Study finds limited biomechanical effects of shoeing at walk
Bottom line
Effects of shoeing on forelimb biomechanics in walking horses
A new Equine Veterinary Journal study from researchers at the University of Melbourne compared 12 sound horses walking under three conditions, unshod, in a standard flat shoe, and in a rocker shoe, both immediately after trimming and again after six weeks of hoof growth. The main takeaway was that shoeing had limited overall effects on distal forelimb biomechanics at a walk. The biggest differences were that both shoe types were associated with a less extended fetlock and a more extended distal interphalangeal joint than the unshod condition, while rocker shoes were also linked to slightly faster walking speed and shorter stride duration than flat shoes in the short-hoof condition. (madbarn.com)
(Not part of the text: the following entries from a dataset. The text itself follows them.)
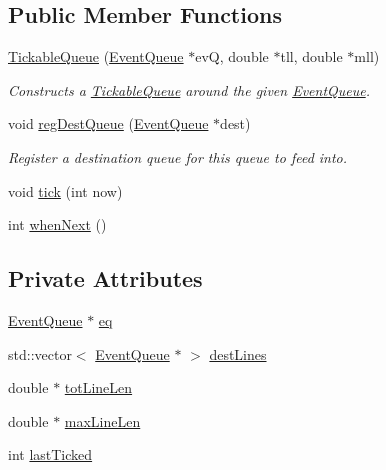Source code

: \subsection*{Public Member Functions}
\begin{DoxyCompactItemize}
\item 
\hyperlink{class_tickable_queue_ae4bc32b25ba1dc036173444df9c92d91}{Tickable\+Queue} (\hyperlink{class_event_queue}{Event\+Queue} $\ast$evQ, double $\ast$tll, double $\ast$mll)
\begin{DoxyCompactList}\small\item\em Constructs a \hyperlink{class_tickable_queue}{Tickable\+Queue} around the given \hyperlink{class_event_queue}{Event\+Queue}. \end{DoxyCompactList}\item 
void \hyperlink{class_tickable_queue_ac0a0fb1ed5312a1e93f471ae12e0238e}{reg\+Dest\+Queue} (\hyperlink{class_event_queue}{Event\+Queue} $\ast$dest)
\begin{DoxyCompactList}\small\item\em Register a destination queue for this queue to feed into. \end{DoxyCompactList}\item 
void \hyperlink{class_tickable_queue_afabd7085cb5f7cba4286246d69f42211}{tick} (int now)
\item 
int \hyperlink{class_tickable_queue_a7ce766623b9b1610147b920018de5066}{when\+Next} ()
\end{DoxyCompactItemize}
\subsection*{Private Attributes}
\begin{DoxyCompactItemize}
\item 
\hyperlink{class_event_queue}{Event\+Queue} $\ast$ \hyperlink{class_tickable_queue_ad14bee370bdfb8db2550fa3fd7a11a3a}{eq}
\item 
std\+::vector$<$ \hyperlink{class_event_queue}{Event\+Queue} $\ast$ $>$ \hyperlink{class_tickable_queue_a44b1ef6bc662fc500030f35a4f10e73a}{dest\+Lines}
\item 
double $\ast$ \hyperlink{class_tickable_queue_a29b6a86071a7c56798a5a8633435260e}{tot\+Line\+Len}
\item 
double $\ast$ \hyperlink{class_tickable_queue_a86b7e60ef45f0405279725058820f4a8}{max\+Line\+Len}
\item 
int \hyperlink{class_tickable_queue_a1bab2d5f40fb2a9f8ba171239843f422}{last\+Ticked}
\end{DoxyCompactItemize}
Why it matters: For veterinarians and farriers, the study adds quantitative data to a part of equine practice that often relies on tradition, experience, and case-by-case judgment. The findings suggest that at low-speed walking, common shoeing choices may not substantially alter distal forelimb joint mechanics in sound horses, even across a normal shoeing cycle. That’s useful context when discussing preventive or therapeutic shoeing with pet parents, but it also reinforces that walking data alone can’t answer questions about performance horses or horses stressed at faster gaits, where prior literature suggests shoe configuration can affect breakover, hoof-ground contact, and limb loading. (madbarn.com)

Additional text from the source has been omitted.